I motivi del sempre più difficile finanziamento del welfare
L’aumento della spesa assistenziale, oltre che dalla necessità dei partiti di conquistare sempre più consensi, a scapito della sostenibilità, dipende da alcuni fattori: a) siamo uno dei pochi Paesi che non dispongono di un’anagrafe nazionale dell’assistenza né di attività di monitoraggio e controllo nell’assegnazione di prestazioni assistenziali erogate dallo Stato centrale (INPS, Inail, bonus fiscali, esenzioni sanitarie, esenzione ticket ecc.) e degli Enti locali (Comuni, Province, Regioni, Comunità montane e altro) per cui una notevole quantità di prestazioni sono percepite indebitamente come spesso si rileva dagli atti di indagine o giudiziari; nel 2022 il Governo Draghi ha varato finalmente dopo oltre 15 anni, su proposta formulata dal nostro Centro Studi Itinerari Previdenziali, la realizzazione dell’anagrafe generale dell’assistenza che doveva essere completata nel 2023 ma di cui ancora oggi, anno 2025, non si sa nulla; b) nonostante questi preoccupanti numeri (più si spende e
più aumentano i poveri) la politica continua ad aumentare le prestazioni assistenziali a partire dal TIR (l’ex bonus Renzi maggiorato), dalle detrazioni per i redditi fino a 25mila euro, (a volte 35mila) da svariati bonus e agevolazioni su bollette, accise, mobili, elettrodomestici, canone TV, contributi affitti e così via. Poi, dopo il REI (Reddito di inclusione introdotto dal PD) e dopo il Reddito di Cittadinanza, la pensione di cittadinanza10 e il reddito di emergenza del Governo gialloverde, il Governo Meloni li ha sostituiti con l’assegno di inclusione (AdI), che nel periodo gennaio – giugno 2024 ha riguardato 697.640 nuclei familiari su un potenziale di 737mila le famiglie che coinvolge 1,7 milioni di cittadini (482.367 Sud e Isole; 90.818, al Centro e 124.455 al Nord) per un assegno medio di 618 euro al mese e un costo intorno ai 4,7 miliardi11; ha inoltre introdotto il SFL (supporto alla
formazione e al lavoro) che nello stesso periodo ha coinvolto 96.161 persone (80% al Sud).

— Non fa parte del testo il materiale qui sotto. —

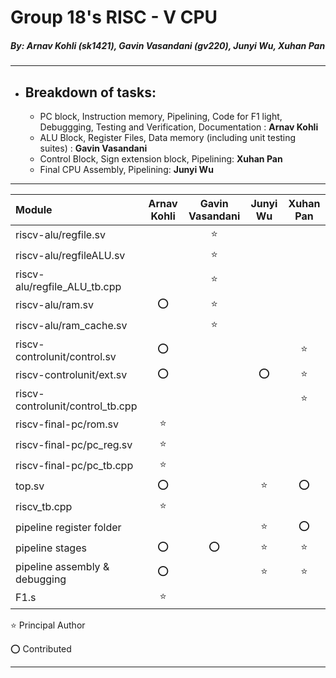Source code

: # Group 18's RISC - V CPU
##### *By: Arnav Kohli (sk1421), Gavin Vasandani (gv220), Junyi Wu, Xuhan Pan*

---
- ## Breakdown of tasks:
    - PC block, Instruction memory, Pipelining, Code for F1 light, Debuggging, Testing and Verification, Documentation : **Arnav Kohli**
    - ALU Block, Register Files, Data memory (including unit testing suites) : **Gavin Vasandani**
    - Control Block, Sign extension block, Pipelining: **Xuhan Pan**
    - Final CPU Assembly, Pipelining: **Junyi Wu**

---

|Module                              |Arnav Kohli    |Gavin Vasandani    |Junyi Wu   |Xuhan Pan  |
|:-----------------------------------|:-------------:|:-----------------:|:---------:|:---------:|
|riscv-alu/regfile.sv                |               |      :star:       |           |           |
|riscv-alu/regfileALU.sv             |               |      :star:       |           |           |
|riscv-alu/regfile_ALU_tb.cpp        |               |      :star:       |           |           |
|riscv-alu/ram.sv                    |      :o:      |      :star:       |           |           |
|riscv-alu/ram_cache.sv              |               |      :star:       |           |           |
|riscv-controlunit/control.sv        |      :o:      |                   |           |   :star:  |
|riscv-controlunit/ext.sv            |      :o:      |                   |   :o:     |   :star:  |
|riscv-controlunit/control_tb.cpp    |               |                   |           |   :star:  |
|riscv-final-pc/rom.sv               |     :star:    |                   |           |           |
|riscv-final-pc/pc_reg.sv            |     :star:    |                   |           |           |
|riscv-final-pc/pc_tb.cpp            |     :star:    |                   |           |           |
|top.sv                              |     :o:       |                   |   :star:  |    :o:    |
|riscv_tb.cpp                        |     :star:    |                   |           |           |
|pipeline register folder            |               |                   |   :star:  |    :o:    |
|pipeline stages                     |     :o:       |        :o:        |   :star:  |   :star:  |
|pipeline assembly & debugging       |     :o:       |                   |   :star:  |   :star:  |
|F1.s                                |     :star:    |                   |           |           |

:star: Principal Author

:o: Contributed


---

Sarebbe altresì necessario abolire la flat tax che non prevedendo deduzioni e detrazioni incentiva elusioni e evasione fiscale. Due strumenti che sono un potente “motore” per produrre sommerso. Per questo occorre introdurre il contrasto d’interessi, che costerebbe assai poco allo Stato, ma garantirebbe più vantaggi per le famiglie di lavoratori dipendenti e maggiore equità. Infine, occorre sottolineare come il sistema fiscale italiano, in particolare la curva IRPEF, è totalmente falsato da una doppia serie di interventi pubblici: da un lato gli sgravi fiscali (TIR, decontribuzioni e deduzioni) e dall’altro dalle prestazioni in danaro erogate dalla pubblica amministrazione quali l’AUUF12, alcuni bonus e prestazioni non contabilizzate erogate da enti locali.

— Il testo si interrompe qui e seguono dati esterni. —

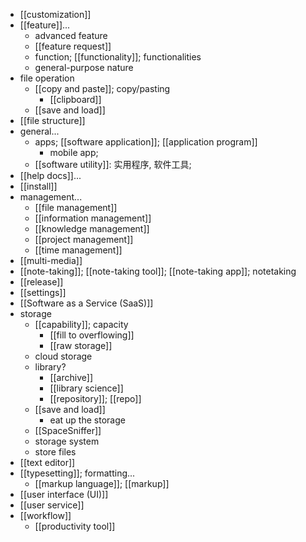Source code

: - [[customization]]
- [[feature]]...
    - advanced feature
    - [[feature request]]
    - function; [[functionality]]; functionalities
    - general-purpose nature
- file operation
    - [[copy and paste]]; copy/pasting
        - [[clipboard]]
    - [[save and load]]
- [[file structure]]
- general...
    - apps; [[software application]]; [[application program]]
        - mobile app; 
    - [[software utility]]: 实用程序, 软件工具;
- [[help docs]]...
- [[install]]
- management...
    - [[file management]]
    - [[information management]]
    - [[knowledge management]]
    - [[project management]]
    - [[time management]]
- [[multi-media]]
- [[note-taking]]; [[note-taking tool]]; [[note-taking app]]; notetaking
- [[release]]
- [[settings]]
- [[Software as a Service (SaaS)]]
- storage
    - [[capability]]; capacity
        - [[fill to overflowing]]
        - [[raw storage]]
    - cloud storage
    - library?
        - [[archive]]
        - [[library science]]
        - [[repository]]; [[repo]]
    - [[save and load]]
        - eat up the storage
    - [[SpaceSniffer]]
    - storage system
    - store files
- [[text editor]]
- [[typesetting]]; formatting...
    - [[markup language]]; [[markup]]
- [[user interface (UI)]]
- [[user service]]
- [[workflow]]
    - [[productivity tool]]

Ma siamo così poveri? Facciamo qualche verifica!
Tanto per cominciare il nostro Paese è al primo posto in Europa nella classifica per evasione fiscale; secondo gli ultimi dati approvati dal Parlamento europeo: “In valori assoluti l’Italia è al primo posto con 190,9 miliardi evasi ogni anno, mentre al secondo e al terzo posto seguono Germania (125,1 miliardi) e Francia (117, 9 miliardi); prima anche per evasione pro capite con una media di 3.156 euro l’anno a persona. Ciò nonostante, l’Istat calcola che quasi il 25% (un quarto degli italiani) si trova tra povertà assoluta e relativa e per fare questo calcolo si basa sulle dichiarazioni volontarie e non verificate relative alla spesa settimanale e mensile di un piccolo gruppo di individui e famiglie (circa 32 mila famiglie) selezionate dall’Istat. E sempre sulle dichiarazioni dei redditi, incuranti del tanto lavoro nero
ed evasione, lo Stato, in base all’ISEE, definisce bonus, sussidi, sgravi e recentemente i contributi ai cosiddetti incapienti (coloro che dichiarano talmente poco da non poter beneficiare per intero di bonus e agevolazioni).

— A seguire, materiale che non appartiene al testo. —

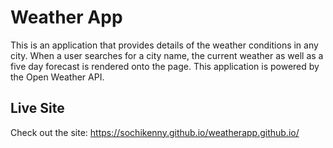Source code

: # Weather App 

This is an application that provides details of the weather conditions in any city. When a user searches for a city name, the current weather as well as a five day forecast is rendered onto the page. This application is powered by the Open Weather API. 


## Live Site

Check out the site: https://sochikenny.github.io/weatherapp.github.io/
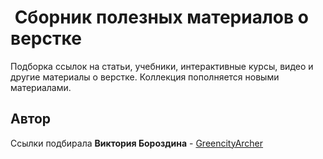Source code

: #  Сборник полезных материалов о верстке

Подборка ссылок на статьи, учебники, интерактивные курсы, видео и другие материалы о верстке.
Коллекция пополняется новыми материалами.

## Автор

Ссылки подбирала
**Виктория Бороздина** - [GreencityArcher](https://github.com/greencityarcher)
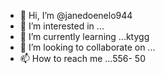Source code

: - 👋 Hi, I’m @janedoenelo944
- 👀 I’m interested in ...
- 🌱 I’m currently learning ...ktygg
- 💞️ I’m looking to collaborate on ...
- 📫 How to reach me ...556-
50
<!---
janedoenelo944/janedoenelo944 is a ✨ special ✨ repository because its `README.md` (this file) appears on your GitHub profile.
You can click the Preview link to take a look at your changes.
--->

La fotografia del Paese sta tutta in queste scarne cifre: il 15,7% della popolazione paga
il 62,4%; mentre il restante 82,3% paga il 37,6%. È più che evidente che questa non può essere l’immagine di uno tra i 7 Paesi più sviluppati, tanto più se consideriamo una serie di spese che testificano che gli italiani non sono così poveri come si dichiarano.
Gli italiani sono tra i maggiori possessori di prime e seconde case, detengono il parco auto più numeroso d’Europa (dopo il piccolo Lussemburgo); l’Italia è al primo posto in Europa oltre che per il possesso di abitazioni, autoveicoli e motoveicoli anche per la telefonia mobile e gli abbonamenti internet15; primeggia anche per le TV a pagamento soprattutto per sport e cinema. Siamo anche primi in Europa per consumo di acqua e tra i primi per consumo di carne. Siamo al secondo posto per possesso di animali da compagnia dopo l’Ungheria. Ci sono poi altre spese, tra le quali quelle per conoscere il futuro dai maghi e fattucchiere dove gli italiani primeggiano con oltre 9 miliardi (dati 2019), più di quello che si accantona per i fondi pensione, cioè per il futuro ma quello vero16. Siamo anche tra i Paesi europei che consumano più droghe.
E,,,l’Istat situa il 30% della povertà al Sud. Infatti, il versamento pro capite dell’IVA al Sud è di 860,34 euro l’anno contro i 3.615,40 euro del Nord, e i 5.539 euro pro capite della Lombardia; è evidente che al Sud i circa 20 milioni di individui non vivono con consumi di quasi 4,2 volte inferiori a quelli del Nord.